Friday, June 5, 2009

haiz.. what i wish for will gone in a blink of a eye..

i will never find true love.. and now.. i din hope for it as i know i will not get it.. when i love a person so much.. is either they will leave me or they will not even care bout me.. haiz.. so, wat is the point for me to find true love so hard.. i now.. don feel to have 1.. i wan2 turn to a cold blooded person which don even wish to care ppl beside me.. ppl beside me have 2 face.. liar.. bloody person.. i won even trust them anymore.. i wan2 be cold blooded.. i'm hurt worse.. my heart cries every night.. but no ppl understand me.. no ppl even bother to care wat is my feeling is.. i was so so so hurt and sad.. really emo-ing.. haiz.. but wat i can do.. nothing!! i'm juz a piece of jerk.. haiz.. now.. no1 can change me back to who i really am.. unless a person.. but, it's useless.. haiz..
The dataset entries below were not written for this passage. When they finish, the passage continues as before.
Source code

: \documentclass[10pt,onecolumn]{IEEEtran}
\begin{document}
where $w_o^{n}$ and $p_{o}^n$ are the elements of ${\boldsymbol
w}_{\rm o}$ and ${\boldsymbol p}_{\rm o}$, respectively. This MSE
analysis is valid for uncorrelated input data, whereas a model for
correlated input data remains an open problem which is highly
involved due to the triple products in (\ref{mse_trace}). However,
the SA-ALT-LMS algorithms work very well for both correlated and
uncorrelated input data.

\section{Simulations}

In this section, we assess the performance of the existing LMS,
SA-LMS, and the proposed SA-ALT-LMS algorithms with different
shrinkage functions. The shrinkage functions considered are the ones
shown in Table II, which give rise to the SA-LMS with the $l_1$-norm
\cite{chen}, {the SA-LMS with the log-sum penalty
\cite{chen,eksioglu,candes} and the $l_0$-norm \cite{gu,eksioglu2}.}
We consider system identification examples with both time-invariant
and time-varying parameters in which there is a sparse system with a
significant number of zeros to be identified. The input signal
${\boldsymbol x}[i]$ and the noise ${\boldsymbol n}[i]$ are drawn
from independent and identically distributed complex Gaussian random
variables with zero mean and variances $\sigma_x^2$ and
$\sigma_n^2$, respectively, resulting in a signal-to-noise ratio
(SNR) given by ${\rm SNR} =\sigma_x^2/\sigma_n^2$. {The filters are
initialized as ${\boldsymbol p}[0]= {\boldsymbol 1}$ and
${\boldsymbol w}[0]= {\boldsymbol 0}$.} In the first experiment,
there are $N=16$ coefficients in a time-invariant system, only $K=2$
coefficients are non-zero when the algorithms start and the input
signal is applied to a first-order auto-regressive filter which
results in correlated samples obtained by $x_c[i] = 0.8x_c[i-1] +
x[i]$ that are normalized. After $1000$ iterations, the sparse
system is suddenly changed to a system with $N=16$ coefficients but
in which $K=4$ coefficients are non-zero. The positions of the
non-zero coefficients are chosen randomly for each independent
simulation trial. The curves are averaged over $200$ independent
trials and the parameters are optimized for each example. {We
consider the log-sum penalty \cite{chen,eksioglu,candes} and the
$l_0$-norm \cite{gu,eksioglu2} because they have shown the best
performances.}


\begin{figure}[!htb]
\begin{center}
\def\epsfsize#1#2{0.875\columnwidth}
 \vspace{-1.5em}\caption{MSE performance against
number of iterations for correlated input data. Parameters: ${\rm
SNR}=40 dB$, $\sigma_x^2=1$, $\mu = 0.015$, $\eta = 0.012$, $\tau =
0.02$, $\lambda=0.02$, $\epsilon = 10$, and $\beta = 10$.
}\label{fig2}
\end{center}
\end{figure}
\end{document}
haiz..what am i to you actually!

haiz..certainly many things happen..haiz..i feel losing someone really important to me..haiz..why..when i meet someone who i think is 100% perfect we cant be together? Haiz..wad i can do is stand aside do nothing..haiz..another thing which i very hurt..a person from my hometown..haiz..i help you so many things, i treat you so good, i treat you like my owned siblings..when i come kl..you din even care of me, ask how i'm..when i feel wan2 ask how are you, you will think i kepo..b4 i come kl..got secret we share together, got anything we share together..when i go kl..you din even find me..ask why? You give me stupid reason.. I dwn feel like being used..haiz..but you wont read my blog and you wont even bother to know how i'm..tat's the main reason i dwn to come back to hometown..coz you din even wan2 care about me..when i tell you i sick..you din even bother, haiz..wad can i do..i'm sad..i'm missing you over here but you at other side happy..din even care of me..i'm speechless and heart-broken..you will call me do things when i at kl..when i do good..you praise me with other way..when i did bad..you say me..critic me..come on!! I'm not your dog..i feel useless but i love you too much..but wad i can do? Haiz..nothing! Nothing!